Table 4 shows the modeling accuracy of top 2 human and 6 server groups for the CASP13 FM targets. Our 2 distance-based folding servers are only slightly worse than Zhang’s 2 servers, which used ResNet-predicted contacts to guide folding simulation. If we merge our 2 servers into a single group, the best models have an average TMscore = 0.5264. Similarly, if Zhang-Server and QUARK are merged, the best models produced by the Zhang group have an average TMscore = 0.5348. Robetta underperformed the top 4 servers by a large margin, possibly because it did not use DL to predict contacts or distance. Although AlphaFold and RaptorX-Contact have similar contact prediction performance, AlphaFold did much better in 3D modeling. AlphaFold predicted much better 3D models for quite a few targets (e.g., T0968s2-D1, T0980s1-D1, T0986s2-D1, T0990-D1, T1015s1-D1, T1017s2-D1, and T1021s3-D2), although the Zhang group or RaptorX also predicted correct folds for them. On several FM targets (T0950-D1, T0960-D2, and T0963-D2) the Zhang group or RaptorX predicted better 3D models than AlphaFold, however.

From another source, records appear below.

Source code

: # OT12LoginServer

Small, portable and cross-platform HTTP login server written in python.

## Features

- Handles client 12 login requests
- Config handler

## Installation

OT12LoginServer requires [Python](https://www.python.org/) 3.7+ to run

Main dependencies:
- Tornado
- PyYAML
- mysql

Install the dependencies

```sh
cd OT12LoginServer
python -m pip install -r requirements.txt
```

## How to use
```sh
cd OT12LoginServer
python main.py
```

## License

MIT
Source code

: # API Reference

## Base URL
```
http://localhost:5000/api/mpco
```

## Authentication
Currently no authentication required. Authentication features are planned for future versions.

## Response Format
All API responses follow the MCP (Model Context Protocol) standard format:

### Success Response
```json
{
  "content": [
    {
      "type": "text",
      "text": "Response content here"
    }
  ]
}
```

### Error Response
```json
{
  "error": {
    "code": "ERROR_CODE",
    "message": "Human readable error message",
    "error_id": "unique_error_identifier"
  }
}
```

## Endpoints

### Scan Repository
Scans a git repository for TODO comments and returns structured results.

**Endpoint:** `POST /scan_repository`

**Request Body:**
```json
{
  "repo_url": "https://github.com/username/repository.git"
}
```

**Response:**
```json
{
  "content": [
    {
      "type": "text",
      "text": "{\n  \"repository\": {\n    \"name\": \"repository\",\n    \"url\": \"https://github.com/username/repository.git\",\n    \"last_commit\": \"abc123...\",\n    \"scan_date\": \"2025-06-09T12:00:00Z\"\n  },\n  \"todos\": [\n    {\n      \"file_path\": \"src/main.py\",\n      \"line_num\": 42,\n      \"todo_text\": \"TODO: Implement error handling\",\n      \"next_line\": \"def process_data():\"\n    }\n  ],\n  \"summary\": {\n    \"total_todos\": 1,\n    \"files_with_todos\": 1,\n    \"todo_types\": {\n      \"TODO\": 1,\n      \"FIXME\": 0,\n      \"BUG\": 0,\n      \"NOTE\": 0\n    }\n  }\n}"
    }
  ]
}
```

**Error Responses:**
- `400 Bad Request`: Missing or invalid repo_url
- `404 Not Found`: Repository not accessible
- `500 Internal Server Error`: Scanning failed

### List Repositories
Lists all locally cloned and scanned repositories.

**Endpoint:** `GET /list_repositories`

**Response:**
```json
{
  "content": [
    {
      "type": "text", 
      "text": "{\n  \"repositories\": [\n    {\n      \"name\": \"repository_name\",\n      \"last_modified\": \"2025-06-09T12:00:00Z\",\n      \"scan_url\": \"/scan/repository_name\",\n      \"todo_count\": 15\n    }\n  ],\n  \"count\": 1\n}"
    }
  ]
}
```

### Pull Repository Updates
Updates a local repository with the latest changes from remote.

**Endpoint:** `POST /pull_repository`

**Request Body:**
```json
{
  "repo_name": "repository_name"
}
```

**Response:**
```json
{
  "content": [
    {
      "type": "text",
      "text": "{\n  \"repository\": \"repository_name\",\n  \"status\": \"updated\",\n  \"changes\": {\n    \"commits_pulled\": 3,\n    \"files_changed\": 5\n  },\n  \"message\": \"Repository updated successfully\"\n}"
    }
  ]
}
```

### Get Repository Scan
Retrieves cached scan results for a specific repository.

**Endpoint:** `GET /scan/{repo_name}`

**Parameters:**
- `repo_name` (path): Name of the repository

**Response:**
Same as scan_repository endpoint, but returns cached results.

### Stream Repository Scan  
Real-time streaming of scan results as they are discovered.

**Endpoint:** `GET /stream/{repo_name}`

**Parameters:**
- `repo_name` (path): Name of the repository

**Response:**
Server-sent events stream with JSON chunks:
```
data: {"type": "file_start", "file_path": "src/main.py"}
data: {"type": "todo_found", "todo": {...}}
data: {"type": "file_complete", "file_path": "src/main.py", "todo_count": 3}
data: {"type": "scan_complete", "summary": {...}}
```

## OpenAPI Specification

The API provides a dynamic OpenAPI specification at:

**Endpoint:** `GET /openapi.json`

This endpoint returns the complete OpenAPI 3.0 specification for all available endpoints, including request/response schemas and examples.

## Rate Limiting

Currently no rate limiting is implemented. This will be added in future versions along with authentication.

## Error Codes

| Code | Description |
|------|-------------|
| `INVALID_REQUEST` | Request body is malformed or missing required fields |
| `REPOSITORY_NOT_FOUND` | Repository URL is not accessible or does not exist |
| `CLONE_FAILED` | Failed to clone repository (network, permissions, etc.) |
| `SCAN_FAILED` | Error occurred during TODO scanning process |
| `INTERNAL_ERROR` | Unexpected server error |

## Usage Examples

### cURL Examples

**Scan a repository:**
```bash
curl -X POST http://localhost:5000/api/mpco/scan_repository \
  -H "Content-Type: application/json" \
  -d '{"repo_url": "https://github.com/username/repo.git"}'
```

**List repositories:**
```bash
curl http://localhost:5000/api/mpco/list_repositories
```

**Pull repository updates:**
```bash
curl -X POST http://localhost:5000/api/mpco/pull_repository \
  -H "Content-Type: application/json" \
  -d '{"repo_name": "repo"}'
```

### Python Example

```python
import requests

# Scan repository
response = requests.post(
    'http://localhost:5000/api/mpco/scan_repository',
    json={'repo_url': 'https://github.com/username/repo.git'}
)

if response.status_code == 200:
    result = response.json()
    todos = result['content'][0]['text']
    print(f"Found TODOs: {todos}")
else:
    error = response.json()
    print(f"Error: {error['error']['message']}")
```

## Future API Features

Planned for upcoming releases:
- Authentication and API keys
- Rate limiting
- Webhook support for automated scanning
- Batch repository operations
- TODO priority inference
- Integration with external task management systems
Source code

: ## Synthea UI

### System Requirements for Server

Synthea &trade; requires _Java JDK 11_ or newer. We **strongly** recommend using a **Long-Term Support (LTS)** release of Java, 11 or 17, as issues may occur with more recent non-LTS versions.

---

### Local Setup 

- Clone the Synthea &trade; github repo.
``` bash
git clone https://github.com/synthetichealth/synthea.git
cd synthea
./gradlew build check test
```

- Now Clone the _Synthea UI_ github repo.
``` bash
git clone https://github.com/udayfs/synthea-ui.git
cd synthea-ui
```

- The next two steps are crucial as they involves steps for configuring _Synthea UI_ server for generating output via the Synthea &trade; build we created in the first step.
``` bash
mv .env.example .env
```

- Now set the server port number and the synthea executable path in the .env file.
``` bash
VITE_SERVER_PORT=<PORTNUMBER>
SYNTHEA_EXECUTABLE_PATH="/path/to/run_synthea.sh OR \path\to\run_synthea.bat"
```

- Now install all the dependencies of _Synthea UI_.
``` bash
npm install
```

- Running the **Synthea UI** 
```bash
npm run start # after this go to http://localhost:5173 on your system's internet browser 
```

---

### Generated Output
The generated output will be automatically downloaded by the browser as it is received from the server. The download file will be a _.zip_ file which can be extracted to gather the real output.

The quality (TMscore) of RaptorX-Contact 3D models is correlated (coefficient ∼0.68) with top L/2 long- and medium-range contact precision (Fig. 3*B*) and C_{β}–C_{β} distance prediction error (Fig. 3*C*). When *Meff* > 55 or ln(*Meff*) > 4, RaptorX-Contact is likely to predict a correct fold (TMscore > 0.5). When ln(*Meff*) is between 3 and 4, RaptorX-Contact may predict correct folds for half of the targets. Here we use the HHblits MSA depth reported by CASP13 as *Meff*. RaptorX-Contact predicted very good 3D models for T0969-D1 (354 residues), T0953s2-D2 (127 residues), and T0957s2-D1 (155 residues). T0969-D1 has >1,000 sequence homologs, but the other two target domains have only ∼30 sequence homologs. The 3D model for T0969-D1 has TMscore = 0.8 and rmsd = 5.1 Å and the models for T0953s2-D2 and T0957s-D1 have TMscore > 0.7 and rmsd = 3 to 4 Å (*SI Appendix*, Fig. S2).

### DL Can Predict New Folds and Its Dependency on Target-Training Similarity.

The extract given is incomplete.